In terms of troubleshooting, it might be helpful to investigate the Readonly file system errors further to determine their cause. This could involve checking the system logs for any other error messages, running file system checks, and verifying the integrity of the storage device.

It’s also worth noting that the GPIO sysfs node has been deprecated, and /sys/class/gpio cannot be used to control the GPIO state. Instead, the new GPIO character device API (e.g., libgpiod) should be used. However, it’s unclear if this is related to the Readonly file system errors and the assertion error.

In comparison to other issues mentioned in the context, the Readonly file system errors and the assertion error seem to be a unique problem. However, there are some similarities with other issues, such as the TSEC CBB errors, that could be worth investigating further.

In summary, the assertion error during boot on the Jetson AGX Orin is likely related to the Readonly file system errors, but the exact cause is unclear. Further investigation is needed to determine the root cause of the problem and to develop a solution.

Recommendations:

  1. Investigate the Readonly file system errors further to determine their cause.
  2. Check the system logs for any other error messages.
  3. Run file system checks to verify the integrity of the storage device.
  4. Verify the integrity of the storage device.
  5. Consider using the new GPIO character device API (e.g., libgpiod) instead of the deprecated GPIO sysfs node.
  6. Investigate the TSEC CBB errors and determine if they are related to the Readonly file system errors and the assertion error.

By following these recommendations, you may be able to determine the cause of the assertion error and develop a solution to prevent it from occurring in the future.

*** Please give the thumbs up if you get answers you like. Or provide feedback to help us improve the answer. ***

Is this still an issue to support? Any result can be shared?

Yes, this issue remains unresolved. However, since there is no urgent pressure from our client at the moment, it is currently a lower priority for us. That said, we are still very much looking forward to any helpful insights or solutions from anyone who might have encountered this.

Hello there,

Do you use a A/B slot system? We have had this exact same assertion being triggered and when this occurs, a boot swap (A->B or B->A).
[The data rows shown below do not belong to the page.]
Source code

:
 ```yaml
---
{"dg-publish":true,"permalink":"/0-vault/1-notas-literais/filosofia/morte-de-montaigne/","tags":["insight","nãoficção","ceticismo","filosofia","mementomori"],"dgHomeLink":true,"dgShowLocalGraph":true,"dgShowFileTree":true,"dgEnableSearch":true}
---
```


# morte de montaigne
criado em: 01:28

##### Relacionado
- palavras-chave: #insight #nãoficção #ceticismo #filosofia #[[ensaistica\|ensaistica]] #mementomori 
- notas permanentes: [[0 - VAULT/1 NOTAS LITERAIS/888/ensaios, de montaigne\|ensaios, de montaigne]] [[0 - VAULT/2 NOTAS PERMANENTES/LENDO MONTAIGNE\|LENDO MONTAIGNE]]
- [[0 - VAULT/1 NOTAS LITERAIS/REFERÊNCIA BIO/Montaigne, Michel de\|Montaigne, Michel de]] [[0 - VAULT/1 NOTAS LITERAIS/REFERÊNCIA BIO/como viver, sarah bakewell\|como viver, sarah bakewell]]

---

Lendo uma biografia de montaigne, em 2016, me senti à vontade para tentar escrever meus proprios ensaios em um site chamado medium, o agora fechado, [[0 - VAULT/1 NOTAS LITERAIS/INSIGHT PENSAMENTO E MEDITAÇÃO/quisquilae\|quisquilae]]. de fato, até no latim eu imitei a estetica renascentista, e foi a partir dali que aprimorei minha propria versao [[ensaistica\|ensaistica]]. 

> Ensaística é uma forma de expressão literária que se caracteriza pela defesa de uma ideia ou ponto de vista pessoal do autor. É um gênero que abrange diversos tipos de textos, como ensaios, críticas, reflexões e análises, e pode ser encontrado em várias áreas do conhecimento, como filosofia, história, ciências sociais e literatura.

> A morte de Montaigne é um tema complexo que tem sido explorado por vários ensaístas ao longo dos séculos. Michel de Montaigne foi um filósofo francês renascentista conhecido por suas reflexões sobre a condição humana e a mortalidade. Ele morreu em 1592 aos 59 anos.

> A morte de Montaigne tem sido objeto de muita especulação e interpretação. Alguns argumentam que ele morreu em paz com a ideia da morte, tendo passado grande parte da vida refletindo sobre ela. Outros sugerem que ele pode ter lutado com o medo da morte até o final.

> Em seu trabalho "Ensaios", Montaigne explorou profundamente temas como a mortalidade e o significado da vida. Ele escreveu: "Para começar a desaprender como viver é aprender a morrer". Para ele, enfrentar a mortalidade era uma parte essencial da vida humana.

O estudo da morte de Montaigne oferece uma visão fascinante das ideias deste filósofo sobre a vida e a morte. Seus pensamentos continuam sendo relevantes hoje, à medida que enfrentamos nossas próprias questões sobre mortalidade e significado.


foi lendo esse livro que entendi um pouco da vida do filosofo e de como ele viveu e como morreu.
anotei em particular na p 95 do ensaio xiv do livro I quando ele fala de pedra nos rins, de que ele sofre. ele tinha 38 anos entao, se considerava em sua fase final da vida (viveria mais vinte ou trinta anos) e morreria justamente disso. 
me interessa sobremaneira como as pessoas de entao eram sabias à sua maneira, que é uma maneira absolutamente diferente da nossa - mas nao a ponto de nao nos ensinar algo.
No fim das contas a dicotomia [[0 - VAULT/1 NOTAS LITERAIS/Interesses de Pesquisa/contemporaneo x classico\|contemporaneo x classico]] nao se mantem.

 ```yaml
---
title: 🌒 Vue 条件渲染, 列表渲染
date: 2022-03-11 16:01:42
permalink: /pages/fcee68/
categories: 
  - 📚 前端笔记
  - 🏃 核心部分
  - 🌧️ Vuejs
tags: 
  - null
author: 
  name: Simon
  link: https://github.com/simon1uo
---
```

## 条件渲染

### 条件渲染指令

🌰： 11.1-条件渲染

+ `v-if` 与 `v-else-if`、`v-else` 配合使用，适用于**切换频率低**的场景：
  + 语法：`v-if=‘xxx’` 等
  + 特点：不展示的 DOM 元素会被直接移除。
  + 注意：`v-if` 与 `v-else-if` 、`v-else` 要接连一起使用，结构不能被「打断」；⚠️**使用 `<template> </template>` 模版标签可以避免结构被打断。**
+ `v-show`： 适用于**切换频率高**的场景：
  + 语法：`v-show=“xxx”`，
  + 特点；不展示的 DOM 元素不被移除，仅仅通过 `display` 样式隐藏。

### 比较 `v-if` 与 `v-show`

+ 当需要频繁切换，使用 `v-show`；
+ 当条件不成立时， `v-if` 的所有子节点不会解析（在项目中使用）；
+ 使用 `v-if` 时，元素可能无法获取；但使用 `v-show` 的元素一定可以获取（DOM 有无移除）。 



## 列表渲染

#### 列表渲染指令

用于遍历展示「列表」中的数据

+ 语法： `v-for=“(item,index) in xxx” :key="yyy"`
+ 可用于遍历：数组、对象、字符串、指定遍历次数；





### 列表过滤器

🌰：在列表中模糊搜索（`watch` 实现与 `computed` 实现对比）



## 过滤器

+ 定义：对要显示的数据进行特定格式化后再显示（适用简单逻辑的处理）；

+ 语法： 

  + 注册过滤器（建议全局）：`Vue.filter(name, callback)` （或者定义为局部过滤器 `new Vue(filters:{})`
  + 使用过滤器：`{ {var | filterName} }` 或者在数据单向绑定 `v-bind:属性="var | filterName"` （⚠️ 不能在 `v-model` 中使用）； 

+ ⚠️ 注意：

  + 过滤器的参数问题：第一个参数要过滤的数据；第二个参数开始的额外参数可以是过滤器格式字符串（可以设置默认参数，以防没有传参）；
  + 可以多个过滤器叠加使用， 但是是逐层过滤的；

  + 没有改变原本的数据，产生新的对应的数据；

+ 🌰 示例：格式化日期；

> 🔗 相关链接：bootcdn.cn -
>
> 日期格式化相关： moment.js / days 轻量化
Have you seen this behavior?

For ref: Orinnx reboot repeatly but it switch to B unexpectly - #102 by sebastien.schertenleib

Yes, I read your post, and it looks very similar to the issue we are experiencing. The machine currently having this problem is an older model, but we definitely can’t rule this out. We just received the new machines recently, and since the previous units had stabilized, stress testing wasn’t initially in our plans. However, we will be conducting stress tests on them soon. Thanks again for spotting this ticking time bomb!

Hi @yihang.li do you use Jetpack 6.2.2 r36.5?

And please help share

  1. Full UART log
  2. Prints of $ sudo i2cdump -f -y 0 0x50
  3. Is the NVMe SSD connected to PCIe C4 interface?
  4. Is rootfs on eMMC or the NVMe SSD

Apologies for the silence; I’ve been away on long-term leave recently.

Regarding this issue, we can consider it closed for now. The customer only encountered this once, and it hasn’t reoccurred since, so I unfortunately cannot provide any further error logs at this moment.

I will continue to track the thread [quote=“sebastien.schertenleib, post:6, topic:368402”] Orinnx reboot repeatly but it switch to B unexpectly - #102 by sebastien.schertenleib [/quote]

and work on potential preventative measures on our side. Thanks for your help.